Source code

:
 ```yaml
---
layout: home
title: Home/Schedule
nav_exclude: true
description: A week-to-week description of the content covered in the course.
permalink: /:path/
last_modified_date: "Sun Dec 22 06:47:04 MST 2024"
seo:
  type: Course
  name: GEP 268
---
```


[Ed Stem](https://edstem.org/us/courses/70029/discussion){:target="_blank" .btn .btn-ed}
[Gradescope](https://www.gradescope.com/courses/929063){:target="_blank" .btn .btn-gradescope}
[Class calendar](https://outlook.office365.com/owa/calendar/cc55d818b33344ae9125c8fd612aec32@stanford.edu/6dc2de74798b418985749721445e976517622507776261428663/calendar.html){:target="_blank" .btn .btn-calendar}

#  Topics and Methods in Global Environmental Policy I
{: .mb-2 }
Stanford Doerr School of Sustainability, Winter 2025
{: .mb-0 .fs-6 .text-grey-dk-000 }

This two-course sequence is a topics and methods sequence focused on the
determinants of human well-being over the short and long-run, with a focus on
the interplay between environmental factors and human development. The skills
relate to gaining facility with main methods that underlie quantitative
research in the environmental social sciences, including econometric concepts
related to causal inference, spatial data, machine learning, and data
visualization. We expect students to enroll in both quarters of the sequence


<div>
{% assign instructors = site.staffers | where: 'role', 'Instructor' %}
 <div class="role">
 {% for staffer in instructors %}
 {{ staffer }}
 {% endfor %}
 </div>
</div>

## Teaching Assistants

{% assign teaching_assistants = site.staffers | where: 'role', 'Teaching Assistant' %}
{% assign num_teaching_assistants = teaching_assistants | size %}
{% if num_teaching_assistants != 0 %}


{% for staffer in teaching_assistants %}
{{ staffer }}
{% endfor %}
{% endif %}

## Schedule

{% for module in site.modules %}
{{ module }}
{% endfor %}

**Required action:**
The records above should be repeated in full, exactly as given.

**Finished task:**
Source code

:
 ```yaml
---
layout: home
title: Home/Schedule
nav_exclude: true
description: A week-to-week description of the content covered in the course.
permalink: /:path/
last_modified_date: "Sun Dec 22 06:47:04 MST 2024"
seo:
  type: Course
  name: GEP 268
---
```


[Ed Stem](https://edstem.org/us/courses/70029/discussion){:target="_blank" .btn .btn-ed}
[Gradescope](https://www.gradescope.com/courses/929063){:target="_blank" .btn .btn-gradescope}
[Class calendar](https://outlook.office365.com/owa/calendar/cc55d818b33344ae9125c8fd612aec32@stanford.edu/6dc2de74798b418985749721445e976517622507776261428663/calendar.html){:target="_blank" .btn .btn-calendar}

#  Topics and Methods in Global Environmental Policy I
{: .mb-2 }
Stanford Doerr School of Sustainability, Winter 2025
{: .mb-0 .fs-6 .text-grey-dk-000 }

This two-course sequence is a topics and methods sequence focused on the
determinants of human well-being over the short and long-run, with a focus on
the interplay between environmental factors and human development. The skills
relate to gaining facility with main methods that underlie quantitative
research in the environmental social sciences, including econometric concepts
related to causal inference, spatial data, machine learning, and data
visualization. We expect students to enroll in both quarters of the sequence


<div>
{% assign instructors = site.staffers | where: 'role', 'Instructor' %}
 <div class="role">
 {% for staffer in instructors %}
 {{ staffer }}
 {% endfor %}
 </div>
</div>

## Teaching Assistants

{% assign teaching_assistants = site.staffers | where: 'role', 'Teaching Assistant' %}
{% assign num_teaching_assistants = teaching_assistants | size %}
{% if num_teaching_assistants != 0 %}


{% for staffer in teaching_assistants %}
{{ staffer }}
{% endfor %}
{% endif %}

## Schedule

{% for module in site.modules %}
{{ module }}
{% endfor %}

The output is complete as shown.